Прыгающей рукой он написал что-то вдоль клочка бумаги, который держал перед ним на раскрытой книге Халдей Халдеевич.
— Милый, честью своей умоляю и клянусь, — сказал он что-то не то, что нужно было, и попытался поправиться, — честь моя порукой, но только найдите его, предупредите, записку ему отдайте.
Он закрыл непослушный рот. Комната уже не кружилась, она перебрасывалась толчками, она боролась с водой. Бушевала вода, и он плыл по горячей воде, завернутый в дырявое, захлестнутое ветром одеяло…
Халдей Халдеевич насилу разобрал имя человека, которому была адресована записка. Имя это было ему отлично знакомо.

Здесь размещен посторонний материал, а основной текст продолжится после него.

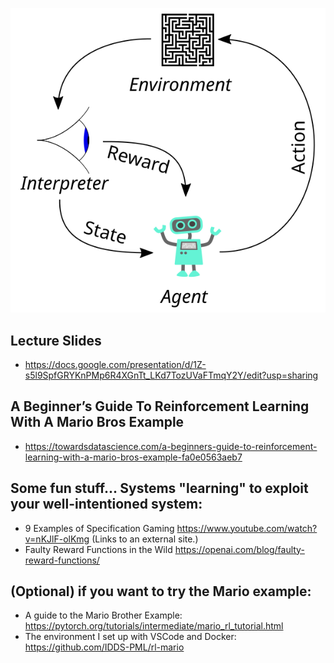 ![](R12/Reinforcement_learning_diagram.svg)


## Lecture Slides
- https://docs.google.com/presentation/d/1Z-s5l9SpfGRYKnPMp6R4XGnTt_LKd7TozUVaFTmqY2Y/edit?usp=sharing

## A Beginner’s Guide To Reinforcement Learning With A Mario Bros Example
- https://towardsdatascience.com/a-beginners-guide-to-reinforcement-learning-with-a-mario-bros-example-fa0e0563aeb7

## Some fun stuff... Systems "learning" to exploit your well-intentioned system:
- 9 Examples of Specification Gaming
https://www.youtube.com/watch?v=nKJlF-olKmg (Links to an external site.)
- Faulty Reward Functions in the Wild
https://openai.com/blog/faulty-reward-functions/

 

## (Optional) if you want to try the Mario example:
- A guide to the Mario Brother Example: https://pytorch.org/tutorials/intermediate/mario_rl_tutorial.html
- The environment I set up with VSCode and Docker: https://github.com/IDDS-PML/rl-mario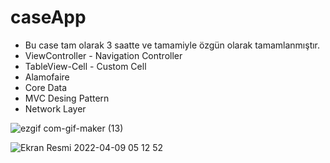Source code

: # caseApp
* Bu case tam olarak 3 saatte ve tamamiyle özgün olarak tamamlanmıştır.
* ViewController - Navigation Controller
* TableView-Cell - Custom Cell
* Alamofaire
* Core Data
* MVC Desing Pattern
* Network Layer

![ezgif com-gif-maker (13)](https://user-images.githubusercontent.com/80515499/162552848-834822b3-309e-4de2-ab6c-a109537d5c6d.gif)

![Ekran Resmi 2022-04-09 05 12 52](https://user-images.githubusercontent.com/80515499/162552871-a2b882a3-f8f9-40a1-8f8c-17b86a64d589.png)
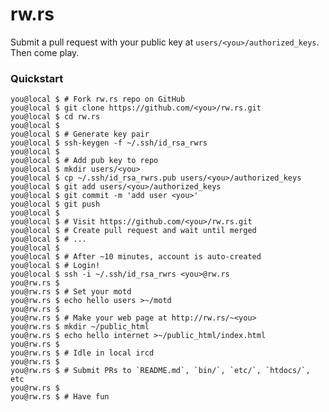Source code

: # rw.rs

Submit a pull request with your public key at `users/<you>/authorized_keys`.
Then come play.

### Quickstart

    you@local $ # Fork rw.rs repo on GitHub
    you@local $ git clone https://github.com/<you>/rw.rs.git
    you@local $ cd rw.rs
    you@local $
    you@local $ # Generate key pair
    you@local $ ssh-keygen -f ~/.ssh/id_rsa_rwrs
    you@local $
    you@local $ # Add pub key to repo
    you@local $ mkdir users/<you>
    you@local $ cp ~/.ssh/id_rsa_rwrs.pub users/<you>/authorized_keys
    you@local $ git add users/<you>/authorized_keys
    you@local $ git commit -m 'add user <you>'
    you@local $ git push
    you@local $
    you@local $ # Visit https://github.com/<you>/rw.rs.git
    you@local $ # Create pull request and wait until merged
    you@local $ # ...
    you@local $
    you@local $ # After ~10 minutes, account is auto-created
    you@local $ # Login!
    you@local $ ssh -i ~/.ssh/id_rsa_rwrs <you>@rw.rs
    you@rw.rs $
    you@rw.rs $ # Set your motd
    you@rw.rs $ echo hello users >~/motd
    you@rw.rs $
    you@rw.rs $ # Make your web page at http://rw.rs/~<you>
    you@rw.rs $ mkdir ~/public_html
    you@rw.rs $ echo hello internet >~/public_html/index.html
    you@rw.rs $
    you@rw.rs $ # Idle in local ircd
    you@rw.rs $
    you@rw.rs $ # Submit PRs to `README.md`, `bin/`, `etc/`, `htdocs/`, etc
    you@rw.rs $
    you@rw.rs $ # Have fun
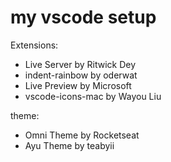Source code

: # my vscode setup
Extensions:
<ul>
  <li>Live Server by Ritwick Dey</li>
  <li>indent-rainbow by oderwat</li>
  <li>Live Preview by Microsoft</li>
  <li>vscode-icons-mac by Wayou Liu</li>
</ul>

theme:
<ul>
  <li>Omni Theme by Rocketseat</li>
  <li>Ayu Theme by teabyii</li>
</ul>
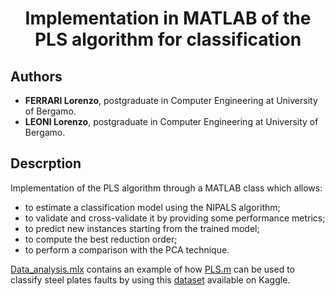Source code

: <h1 align="center">Implementation in MATLAB of the PLS algorithm for classification</h1>

## Authors
* **FERRARI Lorenzo**, postgraduate in Computer Engineering at University of Bergamo.
* **LEONI Lorenzo**, postgraduate in Computer Engineering at University of Bergamo.

## Descrption
Implementation of the PLS algorithm through a MATLAB class which allows:
* to estimate a classification model using the NIPALS algorithm;
* to validate and cross-validate it by providing some performance metrics;
* to predict new instances starting from the trained model;
* to compute the best reduction order;
* to perform a comparison with the PCA technique.

[Data_analysis.mlx](Scripts/Data_analysis.mlx) contains an example of how [PLS.m](Scripts/PLS.m) can be used to classify 
steel plates faults by using this [dataset](https://www.kaggle.com/datasets/uciml/faulty-steel-plates) available on Kaggle.
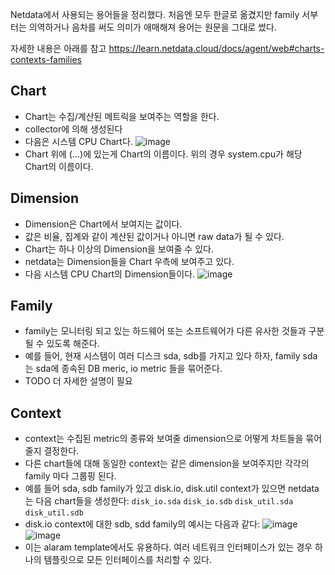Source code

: Netdata에서 사용되는 용어들을 정리했다. 처음엔 모두 한글로 옮겼지만 family 서부터는 의역하거나 음차를 써도 의미가 애매해져 용어는 원문을 그대로 썼다.

자세한 내용은 아래를 참고
https://learn.netdata.cloud/docs/agent/web#charts-contexts-families

## Chart
- Chart는 수집/계산된 메트릭을 보여주는 역할을 한다.
- collector에 의해 생성된다
- 다음은 시스템 CPU Chart다. ![image](https://user-images.githubusercontent.com/19762154/132116535-609f9cfa-2b57-4d6e-9018-cda56873d459.png)
- Chart 위에 (...)에 있는게 Chart의 이름이다. 위의 경우 system.cpu가 해당 Chart의 이름이다.

## Dimension
- Dimension은 Chart에서 보여지는 값이다.
- 값은 비율, 집계와 같이 계산된 값이거나 아니면 raw data가 될 수 있다.
- Chart는 하나 이상의 Dimension을 보여줄 수 있다.
- netdata는 Dimension들을 Chart 우측에 보여주고 있다.
- 다음 시스템 CPU Chart의 Dimension들이다. ![image](https://user-images.githubusercontent.com/19762154/132116651-c92abf4d-7e6b-415d-a035-dafd7c1b1e6c.png)

## Family
- family는 모니터링 되고 있는 하드웨어 또는 소프트웨어가 다른 유사한 것들과 구분될 수 있도록 해준다.
- 예를 들어, 현재 시스템이 여러 디스크 sda, sdb를 가지고 있다 하자, family sda는 sda에 종속된 DB meric, io metric 들을 묶어준다.
- TODO 더 자세한 설명이 필요

## Context
- context는 수집된 metric의 종류와 보여줄 dimension으로 어떻게 차트들을 묶어줄지 결정한다.
- 다른 chart들에 대해 동일한 context는 같은 dimension을 보여주지만 각각의 family 마다 그룹핑 된다.
- 예를 들어 sda, sdb family가 있고 disk.io, disk.util context가 있으면 netdata는 다음 chart들을 생성한다:
`disk_io.sda` `disk_io.sdb` `disk_util.sda` `disk_util.sdb`
- disk.io context에 대한 sdb, sdd family의 예시는 다음과 같다: ![image](https://user-images.githubusercontent.com/19762154/132117257-148d9d10-2fa5-4fba-8821-ede9f6e2f2e1.png)
![image](https://user-images.githubusercontent.com/19762154/132117261-1e37c4ff-b946-40f7-9f1c-08ace4371199.png)
- 이는 alaram template에서도 유용하다. 여러 네트워크 인터페이스가 있는 경우 하나의 템플릿으로 모든 인터페이스를 처리할 수 있다.
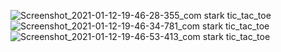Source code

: ![Screenshot_2021-01-12-19-46-28-355_com stark tic_tac_toe](https://user-images.githubusercontent.com/66728327/104326097-5393d600-550f-11eb-92eb-512029a3a4c9.jpg)
![Screenshot_2021-01-12-19-46-34-781_com stark tic_tac_toe](https://user-images.githubusercontent.com/66728327/104326110-568ec680-550f-11eb-8385-532d4b1dee54.jpg)
![Screenshot_2021-01-12-19-46-53-413_com stark tic_tac_toe](https://user-images.githubusercontent.com/66728327/104326112-57bff380-550f-11eb-8c62-c3caf603562d.jpg)
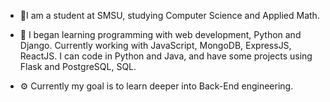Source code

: - 🐎I am a student at SMSU, studying Computer Science and Applied Math.

- 🐍 I began learning programming with web development, Python and Django.
Currently working with JavaScript, MongoDB, ExpressJS, ReactJS.
I can code in Python and Java, and have some projects using Flask and PostgreSQL, SQL.

- ⚙️ Currently my goal is to learn deeper into Back-End engineering.
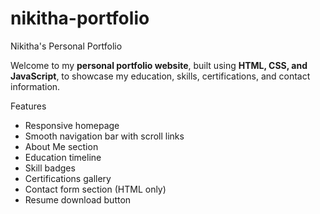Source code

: # nikitha-portfolio
Nikitha's Personal Portfolio

Welcome to my **personal portfolio website**, built using **HTML, CSS, and JavaScript**, to showcase my education, skills, certifications, and contact information.

 Features
- Responsive homepage
- Smooth navigation bar with scroll links
- About Me section
- Education timeline
- Skill badges
- Certifications gallery
- Contact form section (HTML only)
- Resume download button
  

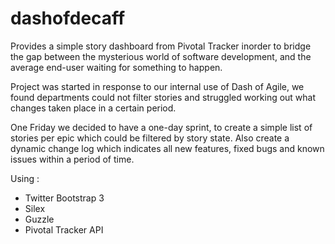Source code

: dashofdecaff
============

Provides a simple story dashboard from Pivotal Tracker inorder to bridge the gap between the mysterious world of software development, and the average end-user waiting for something to happen.

Project was started in response to our internal use of Dash of Agile, we found departments could not filter stories and struggled working out what changes taken place in a certain period. 

One Friday we decided to have a one-day sprint, to create a simple list of stories per epic which could be filtered by story state. Also create a dynamic change log which indicates all new features, fixed bugs and known issues within a period of time. 

Using :

* Twitter Bootstrap 3
* Silex
* Guzzle
* Pivotal Tracker API
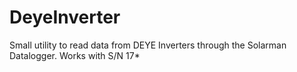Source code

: # DeyeInverter
Small utility to read data from DEYE Inverters through the Solarman Datalogger. Works with S/N 17*


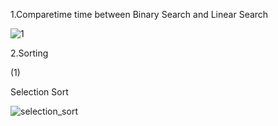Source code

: 1.Comparetime time between Binary Search and Linear Search

![1](https://github.com/user-attachments/assets/2d9e54a4-3619-44c2-8206-09ddc808de4c)

2.Sorting

 (1)
 
  Selection Sort

  
![selection_sort](https://github.com/user-attachments/assets/b3b51808-51b1-4eed-a154-ed0a82fad3d4)




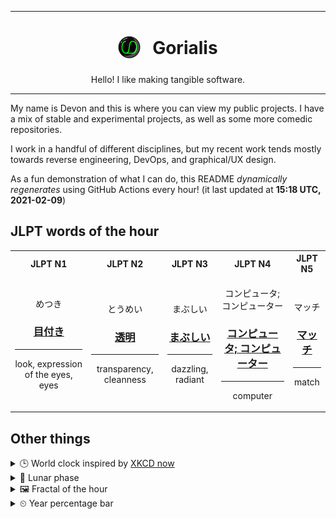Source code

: ***

<h1 align="center">
<sub>
    <img src="readme/resources/avatar.png" height="36">
</sub>
&nbsp;
Gorialis
</h1>
<p align="center">
Hello! I like making tangible software.
</p>

***

My name is Devon and this is where you can view my public projects. I have a mix of stable and experimental projects, as well as some more comedic repositories.

I work in a handful of different disciplines, but my recent work tends mostly towards reverse engineering, DevOps, and graphical/UX design.

As a fun demonstration of what I can do, this README *dynamically regenerates* using GitHub Actions every hour! (it last updated at **15:18 UTC, 2021-02-09**)

<h2>JLPT words of the hour</h2>
<table>
    <tr>
        <th>JLPT N1</th>
        <th>JLPT N2</th>
        <th>JLPT N3</th>
        <th>JLPT N4</th>
        <th>JLPT N5</th>
    </tr>
    <tr>
        <td>
            <p align="center">めつき</p>
            <h3 align="center"><b><a href="https://jisho.org/search/%E7%9B%AE%E4%BB%98%E3%81%8D">目付き</a></b></h3>
            <hr>
            <p align="center">look,<wbr> expression of the eyes,<wbr> eyes</p>
        </td>
        <td>
            <p align="center">とうめい</p>
            <h3 align="center"><b><a href="https://jisho.org/search/%E9%80%8F%E6%98%8E">透明</a></b></h3>
            <hr>
            <p align="center">transparency,<wbr> cleanness</p>
        </td>
        <td>
            <p align="center">まぶしい</p>
            <h3 align="center"><b><a href="https://jisho.org/search/%E3%81%BE%E3%81%B6%E3%81%97%E3%81%84">まぶしい</a></b></h3>
            <hr>
            <p align="center">dazzling,<wbr> radiant</p>
        </td>
        <td>
            <p align="center">コンピュータ; コンピューター</p>
            <h3 align="center"><b><a href="https://jisho.org/search/%E3%82%B3%E3%83%B3%E3%83%94%E3%83%A5%E3%83%BC%E3%82%BF%3B%20%E3%82%B3%E3%83%B3%E3%83%94%E3%83%A5%E3%83%BC%E3%82%BF%E3%83%BC">コンピュータ; コンピューター</a></b></h3>
            <hr>
            <p align="center">computer</p>
        </td>
        <td>
            <p align="center">マッチ</p>
            <h3 align="center"><b><a href="https://jisho.org/search/%E3%83%9E%E3%83%83%E3%83%81">マッチ</a></b></h3>
            <hr>
            <p align="center">match</p>
        </td>
    </tr>
</table>

<h2>Other things</h2>
<details>
<summary>🕒  World clock inspired by <a href="https://xkcd.com/now">XKCD now</a></summary>

> <img src="generated/now.png" width="512">

</details>
<details>
<summary>🌙 Lunar phase</summary>

The moon is approximately 94.92% through its phase ().

</details>
<details>
<summary>&#x1f5bc; Fractal of the hour</summary>

> <img src="generated/fractal.png" width="512">

</details>
<details>
<summary>&#x23f2; Year percentage bar</summary>
<pre><code>2021 [██▁▁▁▁▁▁▁▁▁▁▁▁▁▁▁▁▁▁] 10.86%</code></pre>
</details>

Он положил записку в конверт и аккуратно заклеил. Потом, заложив руки за спину, прошелся по комнате. Потом приподнял колпачок, которым прикрыта была лампочка, и посмотрел на Ногина.
Ногин спал, осунувшийся, с развалившимся, больным ртом, в котором тускло блестели зубы.
— У меня в голове комедий сколько! Трагедий! Драм исторических! У меня в голове весь русский театр, вплоть до последнего водевиля сидит! Ты говоришь — Файко! Файко не может писать, он человек рыхлый! А я могу! Я какие слова нашел! Не слова, а все равно как бы вещи, предметы будут со сцены в публику лететь!.. Театр нужно сейчас как делать? На незнакомом языке! На церковно-славянском, например: «Да не дерзнет никто совлещи покров с очей власти, да исчезнет помышляяй о сем и умрет в семени до рождения своего». Это же черт-те что такое, а не слова. «Помышляяй о сем». Ты вообрази такое слово на театре — колени дрожат!
Тюфин поднес к губам кусок сига, сиг скользнул с вилки, упал на пол — и речь о театре осталась незаконченной.
Прохвост, который состоял при нем в секретарях, поспешно бросился подбирать сига.
Кекчеев-старший жевал. Огромные челюсти его ритмически двигались, растирая пищу.
Ресторан был длинный, вежливый, белый.
Женщина привлекательной наружности, но в партикулярном платье танцевала на эстраде, небрежно показывая крепкие соблазнительные ноги. Она танцевала фокстрот, начавшийся револьверным выстрелом и кончавшийся позой, выражающей живейшее из жизненных наслаждений.
Тюфин посмотрел на эту позу хмуро. И отвернулся. С недовольством шлепнув сочными губами, он налил себе вина.
— Я считаю, что в ресторанах это надо запретить, разврат, — сказал он. — И счастье еще к тому же, что с нами Семякина нет. Если бы тут Семякин был, я бы ни за что не поручился.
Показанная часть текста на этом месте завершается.